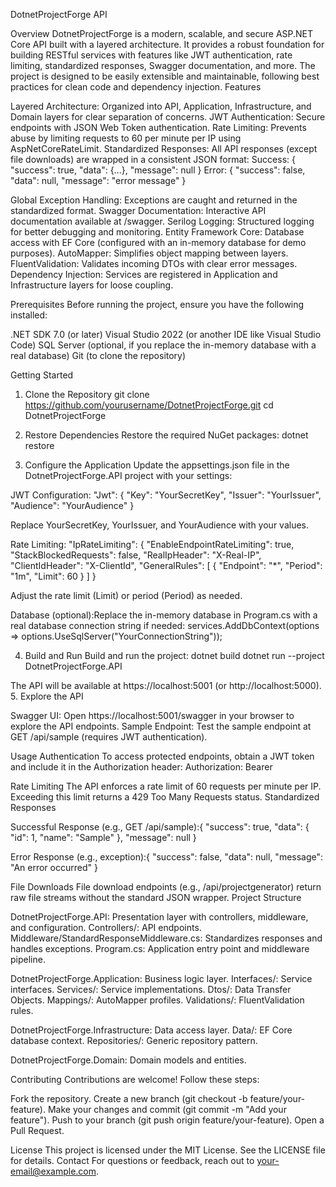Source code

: DotnetProjectForge API

Overview
DotnetProjectForge is a modern, scalable, and secure ASP.NET Core API built with a layered architecture. It provides a robust foundation for building RESTful services with features like JWT authentication, rate limiting, standardized responses, Swagger documentation, and more. The project is designed to be easily extensible and maintainable, following best practices for clean code and dependency injection.
Features

Layered Architecture: Organized into API, Application, Infrastructure, and Domain layers for clear separation of concerns.
JWT Authentication: Secure endpoints with JSON Web Token authentication.
Rate Limiting: Prevents abuse by limiting requests to 60 per minute per IP using AspNetCoreRateLimit.
Standardized Responses: All API responses (except file downloads) are wrapped in a consistent JSON format:
Success: { "success": true, "data": {...}, "message": null }
Error: { "success": false, "data": null, "message": "error message" }


Global Exception Handling: Exceptions are caught and returned in the standardized format.
Swagger Documentation: Interactive API documentation available at /swagger.
Serilog Logging: Structured logging for better debugging and monitoring.
Entity Framework Core: Database access with EF Core (configured with an in-memory database for demo purposes).
AutoMapper: Simplifies object mapping between layers.
FluentValidation: Validates incoming DTOs with clear error messages.
Dependency Injection: Services are registered in Application and Infrastructure layers for loose coupling.

Prerequisites
Before running the project, ensure you have the following installed:

.NET SDK 7.0 (or later)
Visual Studio 2022 (or another IDE like Visual Studio Code)
SQL Server (optional, if you replace the in-memory database with a real database)
Git (to clone the repository)

Getting Started
1. Clone the Repository
git clone https://github.com/yourusername/DotnetProjectForge.git
cd DotnetProjectForge

2. Restore Dependencies
Restore the required NuGet packages:
dotnet restore

3. Configure the Application
Update the appsettings.json file in the DotnetProjectForge.API project with your settings:

JWT Configuration:
"Jwt": {
  "Key": "YourSecretKey",
  "Issuer": "YourIssuer",
  "Audience": "YourAudience"
}

Replace YourSecretKey, YourIssuer, and YourAudience with your values.

Rate Limiting:
"IpRateLimiting": {
  "EnableEndpointRateLimiting": true,
  "StackBlockedRequests": false,
  "RealIpHeader": "X-Real-IP",
  "ClientIdHeader": "X-ClientId",
  "GeneralRules": [
    {
      "Endpoint": "*",
      "Period": "1m",
      "Limit": 60
    }
  ]
}

Adjust the rate limit (Limit) or period (Period) as needed.

Database (optional):Replace the in-memory database in Program.cs with a real database connection string if needed:
services.AddDbContext<AppDbContext>(options => options.UseSqlServer("YourConnectionString"));



4. Build and Run
Build and run the project:
dotnet build
dotnet run --project DotnetProjectForge.API

The API will be available at https://localhost:5001 (or http://localhost:5000).
5. Explore the API

Swagger UI: Open https://localhost:5001/swagger in your browser to explore the API endpoints.
Sample Endpoint: Test the sample endpoint at GET /api/sample (requires JWT authentication).

Usage
Authentication
To access protected endpoints, obtain a JWT token and include it in the Authorization header:
Authorization: Bearer <your-token>

Rate Limiting
The API enforces a rate limit of 60 requests per minute per IP. Exceeding this limit returns a 429 Too Many Requests status.
Standardized Responses

Successful Response (e.g., GET /api/sample):{
  "success": true,
  "data": {
    "id": 1,
    "name": "Sample"
  },
  "message": null
}


Error Response (e.g., exception):{
  "success": false,
  "data": null,
  "message": "An error occurred"
}



File Downloads
File download endpoints (e.g., /api/projectgenerator) return raw file streams without the standard JSON wrapper.
Project Structure

DotnetProjectForge.API: Presentation layer with controllers, middleware, and configuration.
Controllers/: API endpoints.
Middleware/StandardResponseMiddleware.cs: Standardizes responses and handles exceptions.
Program.cs: Application entry point and middleware pipeline.


DotnetProjectForge.Application: Business logic layer.
Interfaces/: Service interfaces.
Services/: Service implementations.
Dtos/: Data Transfer Objects.
Mappings/: AutoMapper profiles.
Validations/: FluentValidation rules.


DotnetProjectForge.Infrastructure: Data access layer.
Data/: EF Core database context.
Repositories/: Generic repository pattern.


DotnetProjectForge.Domain: Domain models and entities.

Contributing
Contributions are welcome! Follow these steps:

Fork the repository.
Create a new branch (git checkout -b feature/your-feature).
Make your changes and commit (git commit -m "Add your feature").
Push to your branch (git push origin feature/your-feature).
Open a Pull Request.

License
This project is licensed under the MIT License. See the LICENSE file for details.
Contact
For questions or feedback, reach out to your-email@example.com.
┄┄┄┄┄┄┄┄┄┄┄┄┄┄┄┄┄┄┄┄
ASSIGNED TASK: Could you give the listing again exactly, minus its pictures?

WRITTEN RESPONSE:
Source code

: DotnetProjectForge API

Overview
DotnetProjectForge is a modern, scalable, and secure ASP.NET Core API built with a layered architecture. It provides a robust foundation for building RESTful services with features like JWT authentication, rate limiting, standardized responses, Swagger documentation, and more. The project is designed to be easily extensible and maintainable, following best practices for clean code and dependency injection.
Features

Layered Architecture: Organized into API, Application, Infrastructure, and Domain layers for clear separation of concerns.
JWT Authentication: Secure endpoints with JSON Web Token authentication.
Rate Limiting: Prevents abuse by limiting requests to 60 per minute per IP using AspNetCoreRateLimit.
Standardized Responses: All API responses (except file downloads) are wrapped in a consistent JSON format:
Success: { "success": true, "data": {...}, "message": null }
Error: { "success": false, "data": null, "message": "error message" }


Global Exception Handling: Exceptions are caught and returned in the standardized format.
Swagger Documentation: Interactive API documentation available at /swagger.
Serilog Logging: Structured logging for better debugging and monitoring.
Entity Framework Core: Database access with EF Core (configured with an in-memory database for demo purposes).
AutoMapper: Simplifies object mapping between layers.
FluentValidation: Validates incoming DTOs with clear error messages.
Dependency Injection: Services are registered in Application and Infrastructure layers for loose coupling.

Prerequisites
Before running the project, ensure you have the following installed:

.NET SDK 7.0 (or later)
Visual Studio 2022 (or another IDE like Visual Studio Code)
SQL Server (optional, if you replace the in-memory database with a real database)
Git (to clone the repository)

Getting Started
1. Clone the Repository
git clone https://github.com/yourusername/DotnetProjectForge.git
cd DotnetProjectForge

2. Restore Dependencies
Restore the required NuGet packages:
dotnet restore

3. Configure the Application
Update the appsettings.json file in the DotnetProjectForge.API project with your settings:

JWT Configuration:
"Jwt": {
  "Key": "YourSecretKey",
  "Issuer": "YourIssuer",
  "Audience": "YourAudience"
}

Replace YourSecretKey, YourIssuer, and YourAudience with your values.

Rate Limiting:
"IpRateLimiting": {
  "EnableEndpointRateLimiting": true,
  "StackBlockedRequests": false,
  "RealIpHeader": "X-Real-IP",
  "ClientIdHeader": "X-ClientId",
  "GeneralRules": [
    {
      "Endpoint": "*",
      "Period": "1m",
      "Limit": 60
    }
  ]
}

Adjust the rate limit (Limit) or period (Period) as needed.

Database (optional):Replace the in-memory database in Program.cs with a real database connection string if needed:
services.AddDbContext<AppDbContext>(options => options.UseSqlServer("YourConnectionString"));



4. Build and Run
Build and run the project:
dotnet build
dotnet run --project DotnetProjectForge.API

The API will be available at https://localhost:5001 (or http://localhost:5000).
5. Explore the API

Swagger UI: Open https://localhost:5001/swagger in your browser to explore the API endpoints.
Sample Endpoint: Test the sample endpoint at GET /api/sample (requires JWT authentication).

Usage
Authentication
To access protected endpoints, obtain a JWT token and include it in the Authorization header:
Authorization: Bearer <your-token>

Rate Limiting
The API enforces a rate limit of 60 requests per minute per IP. Exceeding this limit returns a 429 Too Many Requests status.
Standardized Responses

Successful Response (e.g., GET /api/sample):{
  "success": true,
  "data": {
    "id": 1,
    "name": "Sample"
  },
  "message": null
}


Error Response (e.g., exception):{
  "success": false,
  "data": null,
  "message": "An error occurred"
}



File Downloads
File download endpoints (e.g., /api/projectgenerator) return raw file streams without the standard JSON wrapper.
Project Structure

DotnetProjectForge.API: Presentation layer with controllers, middleware, and configuration.
Controllers/: API endpoints.
Middleware/StandardResponseMiddleware.cs: Standardizes responses and handles exceptions.
Program.cs: Application entry point and middleware pipeline.


DotnetProjectForge.Application: Business logic layer.
Interfaces/: Service interfaces.
Services/: Service implementations.
Dtos/: Data Transfer Objects.
Mappings/: AutoMapper profiles.
Validations/: FluentValidation rules.


DotnetProjectForge.Infrastructure: Data access layer.
Data/: EF Core database context.
Repositories/: Generic repository pattern.


DotnetProjectForge.Domain: Domain models and entities.

Contributing
Contributions are welcome! Follow these steps:

Fork the repository.
Create a new branch (git checkout -b feature/your-feature).
Make your changes and commit (git commit -m "Add your feature").
Push to your branch (git push origin feature/your-feature).
Open a Pull Request.

License
This project is licensed under the MIT License. See the LICENSE file for details.
Contact
For questions or feedback, reach out to your-email@example.com.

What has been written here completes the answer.